Below are the records; copy exactly the stretch from the line containing "The formal sense" through the line containing "a mortal insult", both ends included, and nothing else.
━━ DATASET EXTRACT ━━
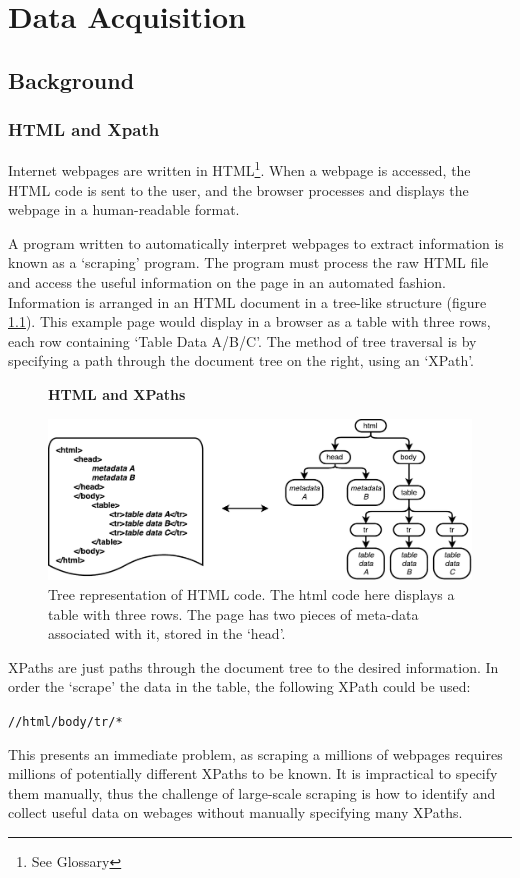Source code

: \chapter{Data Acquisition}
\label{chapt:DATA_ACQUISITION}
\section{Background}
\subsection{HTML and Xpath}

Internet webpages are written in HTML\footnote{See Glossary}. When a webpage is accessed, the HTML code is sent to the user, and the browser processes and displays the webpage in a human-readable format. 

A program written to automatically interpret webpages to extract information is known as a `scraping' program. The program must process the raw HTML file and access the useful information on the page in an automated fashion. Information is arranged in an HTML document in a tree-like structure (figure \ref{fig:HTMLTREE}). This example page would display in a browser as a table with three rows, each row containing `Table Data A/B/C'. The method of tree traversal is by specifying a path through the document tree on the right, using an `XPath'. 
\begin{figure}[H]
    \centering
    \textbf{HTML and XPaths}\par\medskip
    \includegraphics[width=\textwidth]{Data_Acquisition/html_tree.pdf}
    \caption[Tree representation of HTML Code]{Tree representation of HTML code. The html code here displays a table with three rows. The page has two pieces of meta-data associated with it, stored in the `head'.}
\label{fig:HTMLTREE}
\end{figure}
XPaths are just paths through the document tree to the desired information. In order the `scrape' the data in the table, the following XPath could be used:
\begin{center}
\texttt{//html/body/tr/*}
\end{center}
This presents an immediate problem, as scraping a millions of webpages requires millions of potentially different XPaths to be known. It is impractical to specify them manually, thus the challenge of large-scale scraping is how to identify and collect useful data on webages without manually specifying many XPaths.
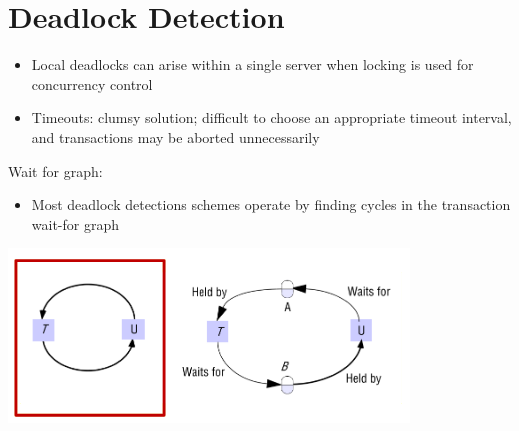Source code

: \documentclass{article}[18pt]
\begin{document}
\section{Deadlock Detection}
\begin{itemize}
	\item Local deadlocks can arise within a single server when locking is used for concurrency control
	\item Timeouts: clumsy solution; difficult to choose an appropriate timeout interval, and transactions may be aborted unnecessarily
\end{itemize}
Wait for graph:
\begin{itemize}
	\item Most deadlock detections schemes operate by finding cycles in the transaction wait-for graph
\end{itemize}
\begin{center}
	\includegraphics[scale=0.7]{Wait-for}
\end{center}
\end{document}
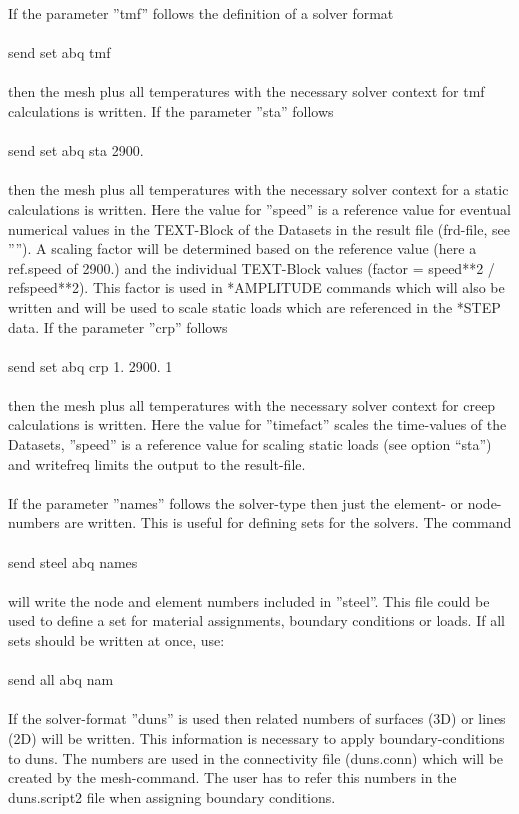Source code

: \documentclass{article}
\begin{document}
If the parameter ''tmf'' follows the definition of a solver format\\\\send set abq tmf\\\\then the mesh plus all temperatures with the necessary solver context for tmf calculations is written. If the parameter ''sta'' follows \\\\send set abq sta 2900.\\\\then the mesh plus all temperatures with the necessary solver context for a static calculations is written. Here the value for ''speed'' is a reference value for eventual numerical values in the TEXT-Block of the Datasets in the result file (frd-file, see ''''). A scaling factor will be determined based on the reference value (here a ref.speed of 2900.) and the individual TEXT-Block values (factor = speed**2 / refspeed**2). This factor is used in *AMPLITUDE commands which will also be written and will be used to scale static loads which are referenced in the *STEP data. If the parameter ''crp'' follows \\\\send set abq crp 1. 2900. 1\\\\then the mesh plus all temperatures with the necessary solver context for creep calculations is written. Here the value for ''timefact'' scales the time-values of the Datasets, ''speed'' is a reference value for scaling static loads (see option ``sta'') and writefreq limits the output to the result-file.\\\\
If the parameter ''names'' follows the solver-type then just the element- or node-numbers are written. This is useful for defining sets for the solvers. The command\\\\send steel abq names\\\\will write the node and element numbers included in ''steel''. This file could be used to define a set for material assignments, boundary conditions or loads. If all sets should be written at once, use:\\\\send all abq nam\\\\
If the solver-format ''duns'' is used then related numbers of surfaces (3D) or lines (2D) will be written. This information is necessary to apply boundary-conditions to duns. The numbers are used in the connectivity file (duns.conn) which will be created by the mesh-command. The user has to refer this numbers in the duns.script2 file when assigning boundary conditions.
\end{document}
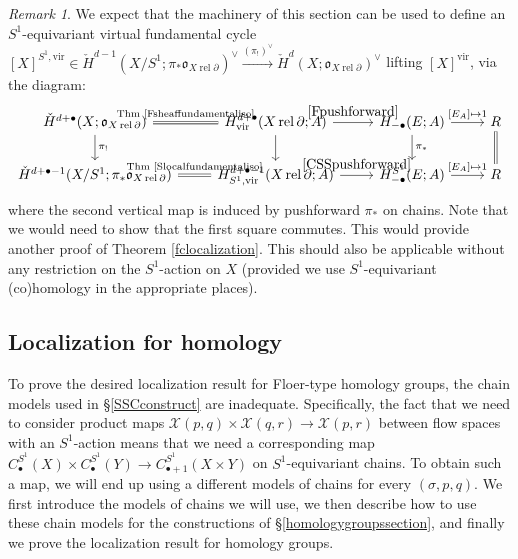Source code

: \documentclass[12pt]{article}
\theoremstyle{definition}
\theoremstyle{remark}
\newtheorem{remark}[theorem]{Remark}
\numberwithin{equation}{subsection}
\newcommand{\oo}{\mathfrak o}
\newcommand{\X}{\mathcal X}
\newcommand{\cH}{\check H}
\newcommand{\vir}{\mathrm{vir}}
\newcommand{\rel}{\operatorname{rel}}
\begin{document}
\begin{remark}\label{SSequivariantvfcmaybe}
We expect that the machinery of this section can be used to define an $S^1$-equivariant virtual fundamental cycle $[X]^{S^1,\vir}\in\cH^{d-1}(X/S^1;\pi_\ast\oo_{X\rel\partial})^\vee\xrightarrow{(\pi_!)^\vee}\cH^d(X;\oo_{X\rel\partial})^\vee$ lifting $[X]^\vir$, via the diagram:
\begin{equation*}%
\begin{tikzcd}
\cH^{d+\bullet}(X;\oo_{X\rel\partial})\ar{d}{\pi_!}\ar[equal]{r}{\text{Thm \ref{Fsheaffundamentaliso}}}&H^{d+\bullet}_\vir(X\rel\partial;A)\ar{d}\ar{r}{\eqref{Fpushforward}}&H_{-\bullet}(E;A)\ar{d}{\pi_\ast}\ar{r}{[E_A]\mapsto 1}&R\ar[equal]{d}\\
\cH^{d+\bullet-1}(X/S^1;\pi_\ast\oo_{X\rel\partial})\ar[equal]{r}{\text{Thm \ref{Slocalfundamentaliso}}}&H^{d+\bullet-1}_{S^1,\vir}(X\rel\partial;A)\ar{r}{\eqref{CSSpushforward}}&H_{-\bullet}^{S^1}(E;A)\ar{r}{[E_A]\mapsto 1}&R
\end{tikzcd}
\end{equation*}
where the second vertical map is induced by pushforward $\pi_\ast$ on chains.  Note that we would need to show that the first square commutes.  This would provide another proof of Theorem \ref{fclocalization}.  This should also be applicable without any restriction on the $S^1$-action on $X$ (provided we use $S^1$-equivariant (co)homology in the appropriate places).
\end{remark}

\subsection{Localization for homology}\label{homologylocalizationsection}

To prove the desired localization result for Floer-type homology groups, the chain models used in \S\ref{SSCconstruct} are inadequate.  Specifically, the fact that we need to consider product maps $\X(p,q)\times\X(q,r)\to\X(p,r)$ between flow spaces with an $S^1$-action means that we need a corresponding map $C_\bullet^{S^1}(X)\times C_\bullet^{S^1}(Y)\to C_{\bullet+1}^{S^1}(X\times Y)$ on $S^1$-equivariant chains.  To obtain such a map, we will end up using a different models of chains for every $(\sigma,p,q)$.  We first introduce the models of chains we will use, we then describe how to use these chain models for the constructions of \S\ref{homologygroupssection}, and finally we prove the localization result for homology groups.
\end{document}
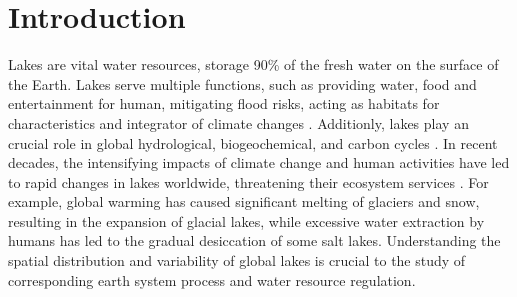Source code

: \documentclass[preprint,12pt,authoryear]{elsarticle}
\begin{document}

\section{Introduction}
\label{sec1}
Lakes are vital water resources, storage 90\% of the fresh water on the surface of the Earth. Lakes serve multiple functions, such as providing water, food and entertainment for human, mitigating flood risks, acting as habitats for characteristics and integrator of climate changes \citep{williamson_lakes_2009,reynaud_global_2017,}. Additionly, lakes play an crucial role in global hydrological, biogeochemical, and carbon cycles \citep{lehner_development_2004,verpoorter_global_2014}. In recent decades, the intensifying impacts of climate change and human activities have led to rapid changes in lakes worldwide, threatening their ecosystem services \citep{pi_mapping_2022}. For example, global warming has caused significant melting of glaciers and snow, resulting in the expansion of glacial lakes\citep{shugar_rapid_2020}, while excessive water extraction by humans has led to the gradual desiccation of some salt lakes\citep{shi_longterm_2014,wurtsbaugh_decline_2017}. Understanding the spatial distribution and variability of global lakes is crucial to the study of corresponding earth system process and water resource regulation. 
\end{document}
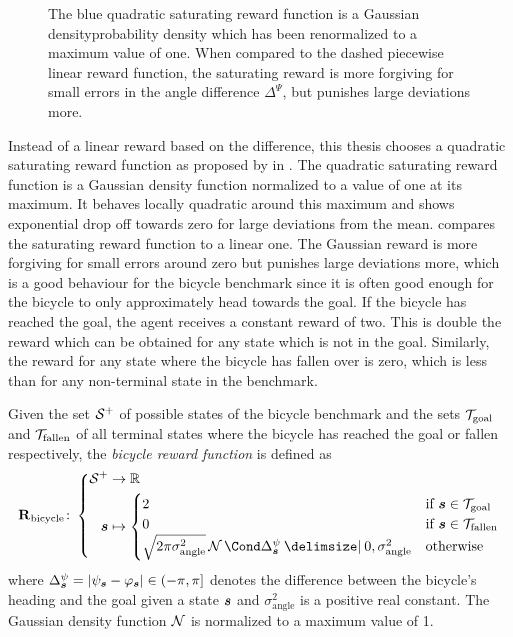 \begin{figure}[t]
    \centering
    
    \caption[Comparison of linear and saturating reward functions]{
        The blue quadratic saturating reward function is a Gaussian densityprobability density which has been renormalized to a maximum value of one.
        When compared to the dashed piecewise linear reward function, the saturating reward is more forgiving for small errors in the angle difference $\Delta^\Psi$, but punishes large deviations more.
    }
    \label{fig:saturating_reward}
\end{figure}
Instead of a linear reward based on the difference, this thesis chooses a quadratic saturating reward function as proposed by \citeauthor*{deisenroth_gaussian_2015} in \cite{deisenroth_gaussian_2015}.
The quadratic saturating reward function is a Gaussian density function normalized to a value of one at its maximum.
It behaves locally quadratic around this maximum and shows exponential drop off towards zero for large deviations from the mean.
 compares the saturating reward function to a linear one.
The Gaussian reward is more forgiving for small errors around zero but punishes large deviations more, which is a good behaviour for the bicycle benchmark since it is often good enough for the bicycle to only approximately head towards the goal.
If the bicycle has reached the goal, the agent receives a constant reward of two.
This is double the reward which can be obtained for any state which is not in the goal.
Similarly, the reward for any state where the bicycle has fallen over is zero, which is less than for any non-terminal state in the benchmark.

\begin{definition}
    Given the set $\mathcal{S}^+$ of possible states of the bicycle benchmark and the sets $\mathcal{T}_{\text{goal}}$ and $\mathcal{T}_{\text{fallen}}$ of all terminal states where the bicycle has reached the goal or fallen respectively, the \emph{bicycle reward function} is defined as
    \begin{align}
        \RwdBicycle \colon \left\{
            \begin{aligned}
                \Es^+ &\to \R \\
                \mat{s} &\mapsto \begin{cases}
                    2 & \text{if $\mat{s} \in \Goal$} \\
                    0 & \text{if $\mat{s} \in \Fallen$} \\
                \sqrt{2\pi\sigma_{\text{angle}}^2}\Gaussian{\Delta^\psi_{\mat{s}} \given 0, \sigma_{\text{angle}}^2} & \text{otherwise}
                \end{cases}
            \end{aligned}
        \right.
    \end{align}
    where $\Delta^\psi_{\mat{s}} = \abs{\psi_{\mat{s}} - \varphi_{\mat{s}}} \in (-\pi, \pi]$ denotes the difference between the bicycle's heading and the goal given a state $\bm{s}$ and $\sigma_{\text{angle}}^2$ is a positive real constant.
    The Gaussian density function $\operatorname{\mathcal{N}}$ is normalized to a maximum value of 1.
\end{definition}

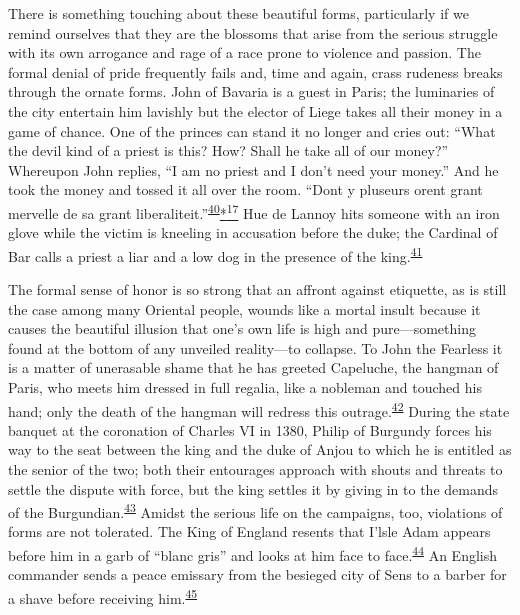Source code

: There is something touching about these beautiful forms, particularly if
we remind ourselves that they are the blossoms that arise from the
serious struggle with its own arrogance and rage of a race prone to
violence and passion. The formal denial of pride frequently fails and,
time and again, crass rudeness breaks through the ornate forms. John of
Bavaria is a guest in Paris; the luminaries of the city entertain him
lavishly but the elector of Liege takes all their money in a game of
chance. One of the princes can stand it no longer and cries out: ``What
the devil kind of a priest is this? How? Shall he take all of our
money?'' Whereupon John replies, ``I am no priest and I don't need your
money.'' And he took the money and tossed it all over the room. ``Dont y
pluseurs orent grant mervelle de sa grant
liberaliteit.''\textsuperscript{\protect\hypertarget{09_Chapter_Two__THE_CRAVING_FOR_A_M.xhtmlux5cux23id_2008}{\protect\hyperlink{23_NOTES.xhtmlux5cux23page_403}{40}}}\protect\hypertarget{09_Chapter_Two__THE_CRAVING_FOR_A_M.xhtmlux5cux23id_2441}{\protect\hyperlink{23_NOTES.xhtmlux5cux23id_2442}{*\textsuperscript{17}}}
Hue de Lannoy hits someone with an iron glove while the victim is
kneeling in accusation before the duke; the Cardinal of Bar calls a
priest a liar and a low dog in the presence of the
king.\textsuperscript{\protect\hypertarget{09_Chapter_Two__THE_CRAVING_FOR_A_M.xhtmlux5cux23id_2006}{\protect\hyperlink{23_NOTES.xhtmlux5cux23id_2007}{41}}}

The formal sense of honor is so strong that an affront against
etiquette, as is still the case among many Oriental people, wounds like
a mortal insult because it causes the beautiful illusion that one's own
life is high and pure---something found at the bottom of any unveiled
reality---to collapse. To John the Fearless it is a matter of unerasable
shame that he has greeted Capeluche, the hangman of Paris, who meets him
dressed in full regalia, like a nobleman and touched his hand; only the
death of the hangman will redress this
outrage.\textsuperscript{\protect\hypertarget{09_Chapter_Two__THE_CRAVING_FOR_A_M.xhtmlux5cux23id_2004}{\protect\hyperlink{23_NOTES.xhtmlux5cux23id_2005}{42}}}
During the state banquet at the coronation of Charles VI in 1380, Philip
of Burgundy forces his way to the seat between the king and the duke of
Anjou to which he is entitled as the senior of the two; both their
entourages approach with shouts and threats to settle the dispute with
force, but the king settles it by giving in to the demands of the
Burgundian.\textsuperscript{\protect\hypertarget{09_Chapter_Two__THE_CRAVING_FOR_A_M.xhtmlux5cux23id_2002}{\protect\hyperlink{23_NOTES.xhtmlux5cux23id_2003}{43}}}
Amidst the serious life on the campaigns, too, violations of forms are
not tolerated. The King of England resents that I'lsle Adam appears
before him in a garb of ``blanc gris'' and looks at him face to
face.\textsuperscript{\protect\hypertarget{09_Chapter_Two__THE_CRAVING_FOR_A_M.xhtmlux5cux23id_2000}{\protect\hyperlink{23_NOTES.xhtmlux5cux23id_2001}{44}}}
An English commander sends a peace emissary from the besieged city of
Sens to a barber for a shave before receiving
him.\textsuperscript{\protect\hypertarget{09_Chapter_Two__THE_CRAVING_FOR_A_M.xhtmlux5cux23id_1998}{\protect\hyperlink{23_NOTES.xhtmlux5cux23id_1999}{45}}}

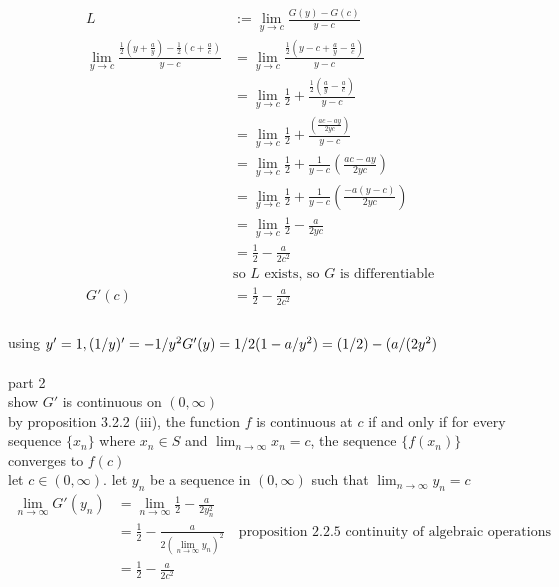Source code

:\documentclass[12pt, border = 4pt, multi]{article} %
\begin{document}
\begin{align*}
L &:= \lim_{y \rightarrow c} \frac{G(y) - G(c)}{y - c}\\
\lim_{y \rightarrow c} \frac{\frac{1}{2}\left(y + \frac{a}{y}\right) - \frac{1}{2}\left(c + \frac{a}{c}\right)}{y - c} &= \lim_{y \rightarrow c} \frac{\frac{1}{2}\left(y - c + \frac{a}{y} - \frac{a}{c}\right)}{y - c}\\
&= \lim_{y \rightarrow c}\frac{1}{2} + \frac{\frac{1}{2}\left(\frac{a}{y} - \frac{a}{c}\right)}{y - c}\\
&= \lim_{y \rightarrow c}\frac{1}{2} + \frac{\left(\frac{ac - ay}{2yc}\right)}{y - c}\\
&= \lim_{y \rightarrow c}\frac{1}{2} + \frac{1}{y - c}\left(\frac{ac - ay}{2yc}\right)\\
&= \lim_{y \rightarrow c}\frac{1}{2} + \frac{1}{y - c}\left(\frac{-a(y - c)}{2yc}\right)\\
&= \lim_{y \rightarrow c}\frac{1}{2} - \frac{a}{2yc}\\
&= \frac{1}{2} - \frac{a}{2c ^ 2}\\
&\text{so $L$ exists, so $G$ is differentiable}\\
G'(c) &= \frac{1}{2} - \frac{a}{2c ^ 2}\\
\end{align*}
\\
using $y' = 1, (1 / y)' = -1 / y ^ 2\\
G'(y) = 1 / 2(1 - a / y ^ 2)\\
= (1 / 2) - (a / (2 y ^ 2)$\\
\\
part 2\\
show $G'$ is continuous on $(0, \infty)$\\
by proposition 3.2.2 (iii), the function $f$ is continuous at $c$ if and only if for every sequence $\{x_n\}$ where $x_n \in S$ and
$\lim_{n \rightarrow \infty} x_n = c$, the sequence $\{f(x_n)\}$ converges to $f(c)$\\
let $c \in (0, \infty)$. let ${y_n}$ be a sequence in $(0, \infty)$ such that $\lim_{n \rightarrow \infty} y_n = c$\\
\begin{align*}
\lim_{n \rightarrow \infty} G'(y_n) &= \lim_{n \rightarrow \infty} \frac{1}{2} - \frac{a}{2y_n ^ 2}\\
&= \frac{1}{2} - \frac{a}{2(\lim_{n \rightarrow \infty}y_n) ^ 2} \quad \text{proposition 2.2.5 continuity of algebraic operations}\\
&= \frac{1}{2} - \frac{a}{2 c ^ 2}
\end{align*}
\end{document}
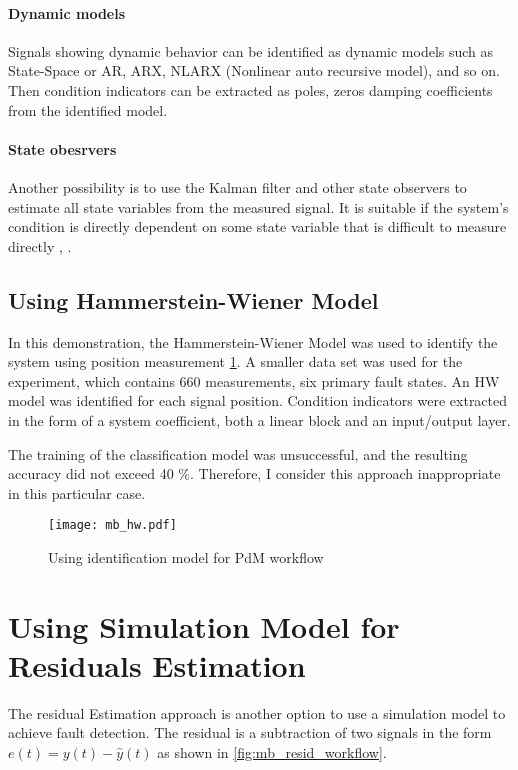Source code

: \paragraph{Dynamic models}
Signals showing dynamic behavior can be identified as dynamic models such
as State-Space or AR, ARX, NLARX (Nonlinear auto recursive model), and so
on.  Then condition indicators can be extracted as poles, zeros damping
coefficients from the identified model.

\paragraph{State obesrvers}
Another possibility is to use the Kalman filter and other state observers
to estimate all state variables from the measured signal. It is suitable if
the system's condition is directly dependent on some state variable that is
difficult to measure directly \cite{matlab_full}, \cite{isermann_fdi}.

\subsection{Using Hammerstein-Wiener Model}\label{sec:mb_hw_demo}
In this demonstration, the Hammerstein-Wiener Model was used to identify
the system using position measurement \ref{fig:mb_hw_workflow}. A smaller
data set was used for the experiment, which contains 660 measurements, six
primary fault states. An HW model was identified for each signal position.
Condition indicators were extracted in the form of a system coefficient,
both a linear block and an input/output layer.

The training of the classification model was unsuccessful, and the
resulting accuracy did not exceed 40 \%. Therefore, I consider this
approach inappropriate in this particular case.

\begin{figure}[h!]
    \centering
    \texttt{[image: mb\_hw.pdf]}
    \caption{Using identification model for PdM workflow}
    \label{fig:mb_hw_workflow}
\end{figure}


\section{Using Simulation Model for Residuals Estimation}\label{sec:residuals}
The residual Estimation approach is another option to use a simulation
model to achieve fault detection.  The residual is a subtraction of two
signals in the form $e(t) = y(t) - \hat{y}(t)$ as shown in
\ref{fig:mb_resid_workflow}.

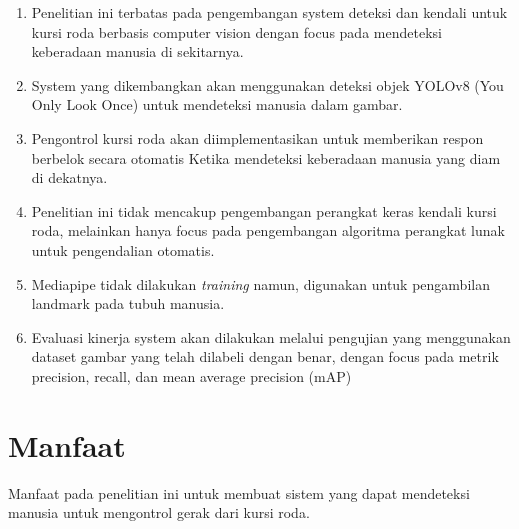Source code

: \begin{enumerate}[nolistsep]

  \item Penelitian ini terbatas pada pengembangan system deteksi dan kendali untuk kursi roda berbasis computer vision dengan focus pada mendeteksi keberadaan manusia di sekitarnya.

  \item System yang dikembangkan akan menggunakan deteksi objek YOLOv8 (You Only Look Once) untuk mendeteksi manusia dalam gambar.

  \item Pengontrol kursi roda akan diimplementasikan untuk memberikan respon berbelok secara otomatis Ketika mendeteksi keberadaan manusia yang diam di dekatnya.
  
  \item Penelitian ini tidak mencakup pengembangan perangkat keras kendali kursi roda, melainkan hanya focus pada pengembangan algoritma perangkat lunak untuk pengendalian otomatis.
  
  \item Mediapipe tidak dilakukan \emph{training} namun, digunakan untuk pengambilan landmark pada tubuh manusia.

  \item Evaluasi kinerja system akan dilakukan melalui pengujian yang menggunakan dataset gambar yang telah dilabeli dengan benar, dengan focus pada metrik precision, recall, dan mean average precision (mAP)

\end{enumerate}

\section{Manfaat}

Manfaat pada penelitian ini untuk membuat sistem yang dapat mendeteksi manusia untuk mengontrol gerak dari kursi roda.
━━━
**RESULT**
The formal sense of honor is so strong that an affront against
etiquette, as is still the case among many Oriental people, wounds like
a mortal insult because it causes the beautiful illusion that one's own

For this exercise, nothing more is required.